** TO DO **
Your output should be the exact lines from the start of the data through the line containing "#### 2.1.建国之初", with no pictures.

[[ RECORD EXCERPTS open ]]

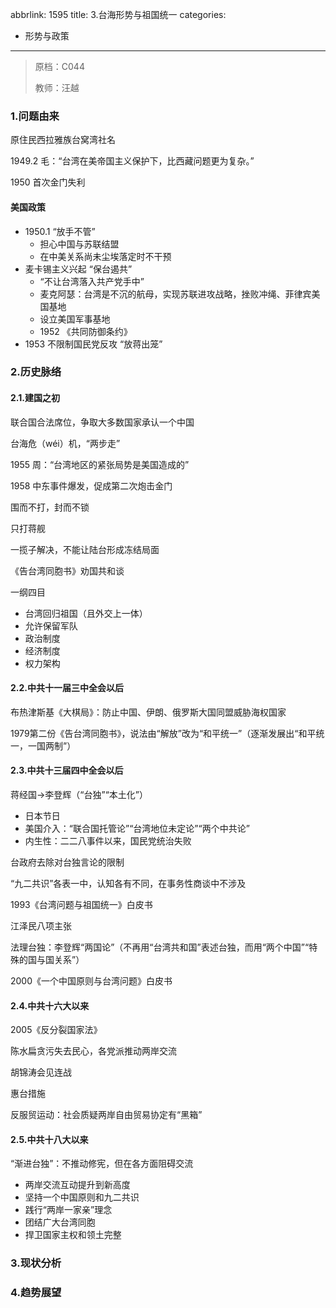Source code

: abbrlink: 1595
title: 3.台海形势与祖国统一
categories:
  - 形势与政策
---
> 原档：C044
>
> 教师：汪越

### 1.问题由来

原住民西拉雅族台窝湾社名

1949.2 毛：“台湾在美帝国主义保护下，比西藏问题更为复杂。”

1950 首次金门失利

#### 美国政策

- 1950.1 “放手不管”
  - 担心中国与苏联结盟
  - 在中美关系尚未尘埃落定时不干预
- 麦卡锡主义兴起 “保台遏共”
  - “不让台湾落入共产党手中”
  - 麦克阿瑟：台湾是不沉的航母，实现苏联进攻战略，挫败冲绳、菲律宾美国基地
  - 设立美国军事基地
  - 1952 《共同防御条约》
- 1953 不限制国民党反攻 “放蒋出笼”

### 2.历史脉络

#### 2.1.建国之初

联合国合法席位，争取大多数国家承认一个中国

台海危（wéi）机，“两步走”

1955 周：“台湾地区的紧张局势是美国造成的”

1958 中东事件爆发，促成第二次炮击金门

围而不打，封而不锁

只打蒋舰

一揽子解决，不能让陆台形成冻结局面

《告台湾同胞书》劝国共和谈

一纲四目

- 台湾回归祖国（且外交上一体）
- 允许保留军队
- 政治制度
- 经济制度
- 权力架构

#### 2.2.中共十一届三中全会以后

布热津斯基《大棋局》：防止中国、伊朗、俄罗斯大国同盟威胁海权国家

1979第二份《告台湾同胞书》，说法由“解放”改为“和平统一”（逐渐发展出“和平统一，一国两制”）

#### 2.3.中共十三届四中全会以后

蒋经国→李登辉（“台独”“本土化”）

- 日本节日
- 美国介入：“联合国托管论”“台湾地位未定论”“两个中共论”
- 内生性：二二八事件以来，国民党统治失败

台政府去除对台独言论的限制

“九二共识”各表一中，认知各有不同，在事务性商谈中不涉及

1993《台湾问题与祖国统一》白皮书

江泽民八项主张

法理台独：李登辉“两国论”（不再用“台湾共和国”表述台独，而用“两个中国”“特殊的国与国关系”）

2000《一个中国原则与台湾问题》白皮书

#### 2.4.中共十六大以来

2005《反分裂国家法》

陈水扁贪污失去民心，各党派推动两岸交流

胡锦涛会见连战

惠台措施

反服贸运动：社会质疑两岸自由贸易协定有“黑箱”

#### 2.5.中共十八大以来

“渐进台独”：不推动修宪，但在各方面阻碍交流

- 两岸交流互动提升到新高度
- 坚持一个中国原则和九二共识
- 践行“两岸一家亲”理念
- 团结广大台湾同胞
- 捍卫国家主权和领土完整

### 3.现状分析

### 4.趋势展望

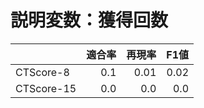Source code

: # 説明変数：獲得回数
| | 適合率 | 再現率 | F1値 |
| :-- | --: | --: | --: |
| CTScore-8 | 0.1 | 0.01 | 0.02 |
| CTScore-15 | 0.0 | 0.0 | 0.0 |

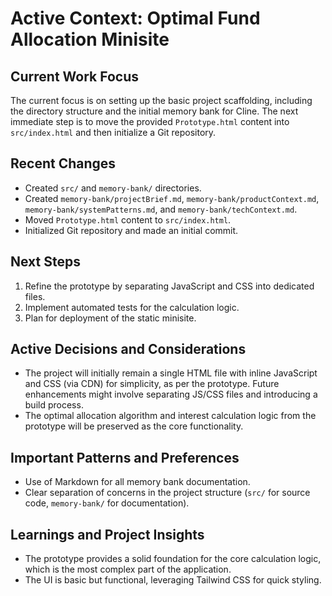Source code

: # Active Context: Optimal Fund Allocation Minisite

## Current Work Focus
The current focus is on setting up the basic project scaffolding, including the directory structure and the initial memory bank for Cline. The next immediate step is to move the provided `Prototype.html` content into `src/index.html` and then initialize a Git repository.

## Recent Changes
- Created `src/` and `memory-bank/` directories.
- Created `memory-bank/projectBrief.md`, `memory-bank/productContext.md`, `memory-bank/systemPatterns.md`, and `memory-bank/techContext.md`.
- Moved `Prototype.html` content to `src/index.html`.
- Initialized Git repository and made an initial commit.

## Next Steps
1. Refine the prototype by separating JavaScript and CSS into dedicated files.
2. Implement automated tests for the calculation logic.
3. Plan for deployment of the static minisite.

## Active Decisions and Considerations
- The project will initially remain a single HTML file with inline JavaScript and CSS (via CDN) for simplicity, as per the prototype. Future enhancements might involve separating JS/CSS files and introducing a build process.
- The optimal allocation algorithm and interest calculation logic from the prototype will be preserved as the core functionality.

## Important Patterns and Preferences
- Use of Markdown for all memory bank documentation.
- Clear separation of concerns in the project structure (`src/` for source code, `memory-bank/` for documentation).

## Learnings and Project Insights
- The prototype provides a solid foundation for the core calculation logic, which is the most complex part of the application.
- The UI is basic but functional, leveraging Tailwind CSS for quick styling.
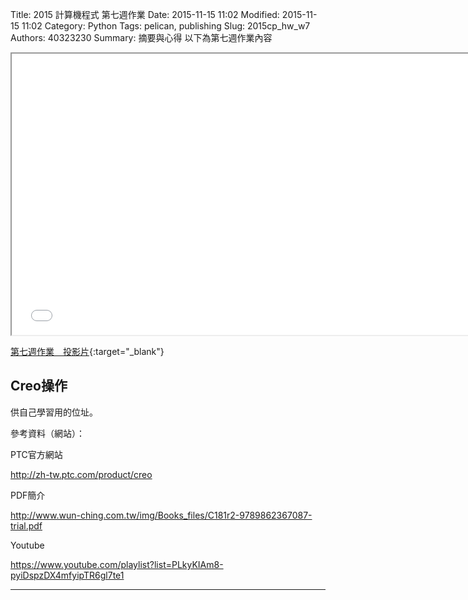 Title: 2015 計算機程式 第七週作業
Date: 2015-11-15 11:02
Modified: 2015-11-15 11:02
Category: Python
Tags: pelican, publishing
Slug: 2015cp_hw_w7
Authors: 40323230
Summary: 摘要與心得
以下為第七週作業內容

<iframe src="40323230_cp_w7.html" width="750" height="450"></iframe>

[第七週作業　投影片](40323230_cp_w7.html){:target="_blank"}

<h2>Creo操作</h2>

供自己學習用的位址。

參考資料（網站）：

<p>PTC官方網站</p>

<a href="http://zh-tw.ptc.com/product/creo">http://zh-tw.ptc.com/product/creo</a>

<p>PDF簡介</p>

<a href="http://www.wun-ching.com.tw/img/Books_files/C181r2-9789862367087-trial.pdf">http://www.wun-ching.com.tw/img/Books_files/C181r2-9789862367087-trial.pdf</a>

<p>Youtube</p>

<a href="https://www.youtube.com/playlist?list=PLkyKIAm8-pyiDspzDX4mfyipTR6gl7te1">https://www.youtube.com/playlist?list=PLkyKIAm8-pyiDspzDX4mfyipTR6gl7te1</a>

<hr>
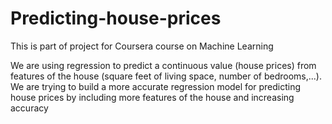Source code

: # Predicting-house-prices
This is part of project for Coursera course on Machine Learning


We are using regression to predict a continuous value (house prices) from features of the house (square feet of living space, number of bedrooms,...).
We are trying to build a more accurate regression model for predicting house prices by including more features of the house and increasing accuracy
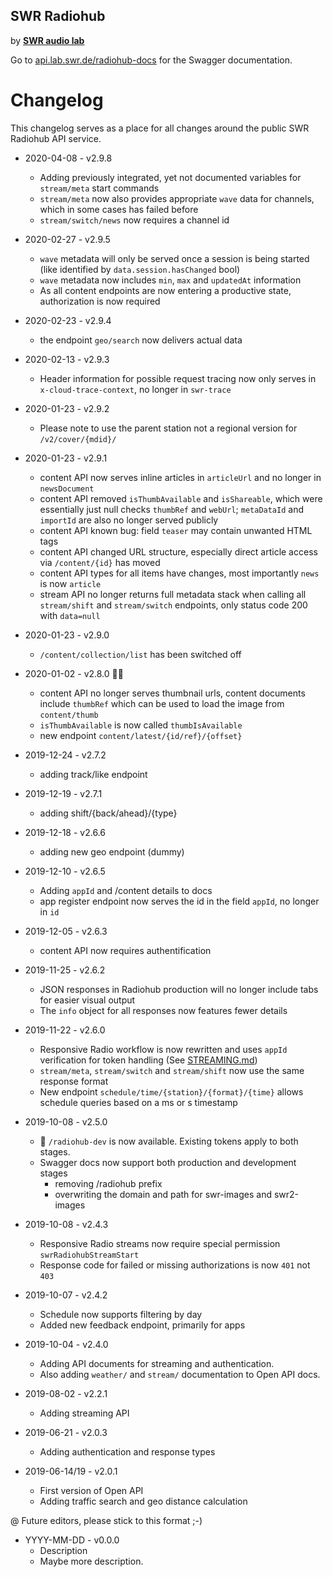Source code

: ## SWR Radiohub
by [**SWR audio lab**](https://lab.swr.de/)  

Go to [api.lab.swr.de/radiohub-docs](https://api.lab.swr.de/radiohub-docs/#/) for the Swagger documentation.

# Changelog

This changelog serves as a place for all changes around the public SWR Radiohub API service.

- 2020-04-08 - v2.9.8
  - Adding previously integrated, yet not documented variables for `stream/meta` start commands
  - `stream/meta` now also provides appropriate `wave` data for channels, which in some cases has failed before
  - `stream/switch/news` now requires a channel id

- 2020-02-27 - v2.9.5
  - `wave` metadata will only be served once a session is being started (like identified by `data.session.hasChanged` bool)
  - `wave` metadata now includes `min`, `max` and `updatedAt` information
  - As all content endpoints are now entering a productive state, authorization is now required

- 2020-02-23 - v2.9.4
  - the endpoint `geo/search` now delivers actual data

- 2020-02-13 - v2.9.3
  - Header information for possible request tracing now only serves in `x-cloud-trace-context`, no longer in `swr-trace`

- 2020-01-23 - v2.9.2
  - Please note to use the parent station not a regional version for `/v2/cover/{mdid}/`

- 2020-01-23 - v2.9.1
  - content API now serves inline articles in `articleUrl` and no longer in `newsDocument`
  - content API removed `isThumbAvailable` and `isShareable`, which were essentially just null checks `thumbRef` and `webUrl`; `metaDataId` and `importId` are also no longer served publicly
  - content API known bug: field `teaser` may contain unwanted HTML tags
  - content API changed URL structure, especially direct article access via `/content/{id}` has moved
  - content API types for all items have changes, most importantly `news` is now `article`
  - stream API no longer returns full metadata stack when calling all `stream/shift` and `stream/switch` endpoints, only status code 200 with `data=null`

- 2020-01-23 - v2.9.0
  - `/content/collection/list` has been switched off

- 2020-01-02 - v2.8.0 🍾🥂
  - content API no longer serves thumbnail urls, content documents include `thumbRef` which can be used to load the image from `content/thumb`
  - `isThumbAvailable` is now called `thumbIsAvailable`
  - new endpoint `content/latest/{id/ref}/{offset}`

- 2019-12-24 - v2.7.2
  - adding track/like endpoint

- 2019-12-19 - v2.7.1
  - adding shift/{back/ahead}/{type}

- 2019-12-18 - v2.6.6
  - adding new geo endpoint (dummy)

- 2019-12-10 - v2.6.5
  - Adding `appId` and /content details to docs
  - app register endpoint now serves the id in the field `appId`, no longer in `id`

- 2019-12-05 - v2.6.3
  - content API now requires authentification 

- 2019-11-25 - v2.6.2
  - JSON responses in Radiohub production will no longer include tabs for easier visual output
  - The `info` object for all responses now features fewer details

- 2019-11-22 - v2.6.0
  - Responsive Radio workflow is now rewritten and uses `appId` verification for token handling (See [STREAMING.md](docs/STREAMING.md))
  - `stream/meta`, `stream/switch` and `stream/shift` now use the same response format
  - New endpoint `schedule/time/{station}/{format}/{time}` allows schedule queries based on a ms or s timestamp

- 2019-10-08 - v2.5.0
  - 🎉 `/radiohub-dev` is now available. Existing tokens apply to both stages.
  - Swagger docs now support both production and development stages
    - removing /radiohub prefix
    - overwriting the domain and path for swr-images and swr2-images

- 2019-10-08 - v2.4.3
  - Responsive Radio streams now require special permission `swrRadiohubStreamStart`
  - Response code for failed or missing authorizations is now `401` not `403`

- 2019-10-07 - v2.4.2
  - Schedule now supports filtering by day
  - Added new feedback endpoint, primarily for apps

- 2019-10-04 - v2.4.0
  - Adding API documents for streaming and authentication.
  - Also adding `weather/` and `stream/` documentation to Open API docs.

- 2019-08-02 - v2.2.1
  - Adding streaming API

- 2019-06-21 - v2.0.3
  - Adding authentication and response types

- 2019-06-14/19 - v2.0.1
  - First version of Open API
  - Adding traffic search and geo distance calculation


@ Future editors, please stick to this format ;-)
- YYYY-MM-DD - v0.0.0
  - Description
  - Maybe more description.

[[ RECORD EXCERPTS closed ]]

** SOLVED PROBLEM **
Source code

: abbrlink: 1595
title: 3.台海形势与祖国统一
categories:
  - 形势与政策
---
> 原档：C044
>
> 教师：汪越

### 1.问题由来

原住民西拉雅族台窝湾社名

1949.2 毛：“台湾在美帝国主义保护下，比西藏问题更为复杂。”

1950 首次金门失利

#### 美国政策

- 1950.1 “放手不管”
  - 担心中国与苏联结盟
  - 在中美关系尚未尘埃落定时不干预
- 麦卡锡主义兴起 “保台遏共”
  - “不让台湾落入共产党手中”
  - 麦克阿瑟：台湾是不沉的航母，实现苏联进攻战略，挫败冲绳、菲律宾美国基地
  - 设立美国军事基地
  - 1952 《共同防御条约》
- 1953 不限制国民党反攻 “放蒋出笼”

### 2.历史脉络

#### 2.1.建国之初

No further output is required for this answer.